## EXERCISE BRIEF
Give all of the data below again exactly, and drop the images.

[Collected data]
§

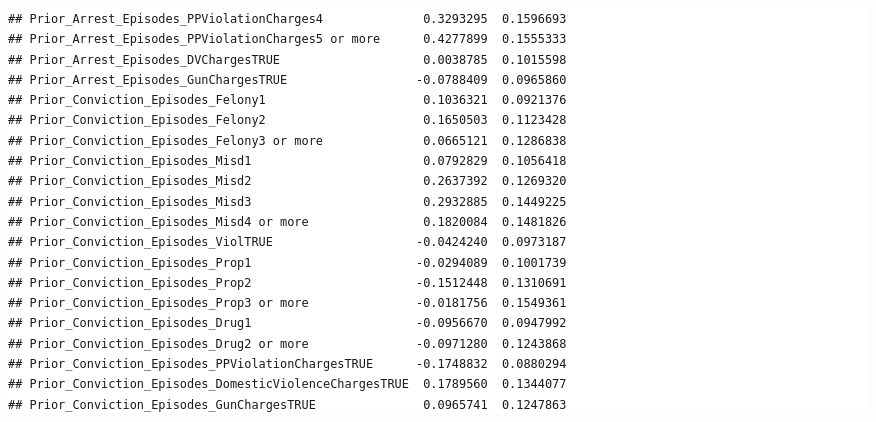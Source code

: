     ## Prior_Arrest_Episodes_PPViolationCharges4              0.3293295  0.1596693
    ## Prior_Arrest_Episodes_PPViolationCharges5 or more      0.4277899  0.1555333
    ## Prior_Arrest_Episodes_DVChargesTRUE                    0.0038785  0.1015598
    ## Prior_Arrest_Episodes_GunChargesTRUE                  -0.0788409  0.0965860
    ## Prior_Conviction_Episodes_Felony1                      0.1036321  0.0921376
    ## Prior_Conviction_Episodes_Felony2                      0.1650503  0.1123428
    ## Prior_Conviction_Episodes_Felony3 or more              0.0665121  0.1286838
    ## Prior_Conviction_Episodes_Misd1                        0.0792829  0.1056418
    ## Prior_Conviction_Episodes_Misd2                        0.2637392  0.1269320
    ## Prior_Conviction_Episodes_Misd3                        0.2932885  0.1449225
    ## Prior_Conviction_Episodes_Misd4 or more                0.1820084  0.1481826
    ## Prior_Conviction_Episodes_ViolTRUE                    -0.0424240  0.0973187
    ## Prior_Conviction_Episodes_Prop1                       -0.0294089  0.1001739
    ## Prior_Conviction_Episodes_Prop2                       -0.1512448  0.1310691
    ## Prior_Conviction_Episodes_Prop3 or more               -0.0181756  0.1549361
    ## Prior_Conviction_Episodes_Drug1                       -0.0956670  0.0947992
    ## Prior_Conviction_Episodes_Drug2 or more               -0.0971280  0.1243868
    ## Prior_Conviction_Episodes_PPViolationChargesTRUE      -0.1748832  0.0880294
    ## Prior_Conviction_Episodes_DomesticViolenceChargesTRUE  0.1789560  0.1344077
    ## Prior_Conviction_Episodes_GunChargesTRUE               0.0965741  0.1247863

§

## SOLUTION FOR THIS PROBLEM
Source code

:     ## Prior_Arrest_Episodes_PPViolationCharges4              0.3293295  0.1596693
    ## Prior_Arrest_Episodes_PPViolationCharges5 or more      0.4277899  0.1555333
    ## Prior_Arrest_Episodes_DVChargesTRUE                    0.0038785  0.1015598
    ## Prior_Arrest_Episodes_GunChargesTRUE                  -0.0788409  0.0965860
    ## Prior_Conviction_Episodes_Felony1                      0.1036321  0.0921376
    ## Prior_Conviction_Episodes_Felony2                      0.1650503  0.1123428
    ## Prior_Conviction_Episodes_Felony3 or more              0.0665121  0.1286838
    ## Prior_Conviction_Episodes_Misd1                        0.0792829  0.1056418
    ## Prior_Conviction_Episodes_Misd2                        0.2637392  0.1269320
    ## Prior_Conviction_Episodes_Misd3                        0.2932885  0.1449225
    ## Prior_Conviction_Episodes_Misd4 or more                0.1820084  0.1481826
    ## Prior_Conviction_Episodes_ViolTRUE                    -0.0424240  0.0973187
    ## Prior_Conviction_Episodes_Prop1                       -0.0294089  0.1001739
    ## Prior_Conviction_Episodes_Prop2                       -0.1512448  0.1310691
    ## Prior_Conviction_Episodes_Prop3 or more               -0.0181756  0.1549361
    ## Prior_Conviction_Episodes_Drug1                       -0.0956670  0.0947992
    ## Prior_Conviction_Episodes_Drug2 or more               -0.0971280  0.1243868
    ## Prior_Conviction_Episodes_PPViolationChargesTRUE      -0.1748832  0.0880294
    ## Prior_Conviction_Episodes_DomesticViolenceChargesTRUE  0.1789560  0.1344077
    ## Prior_Conviction_Episodes_GunChargesTRUE               0.0965741  0.1247863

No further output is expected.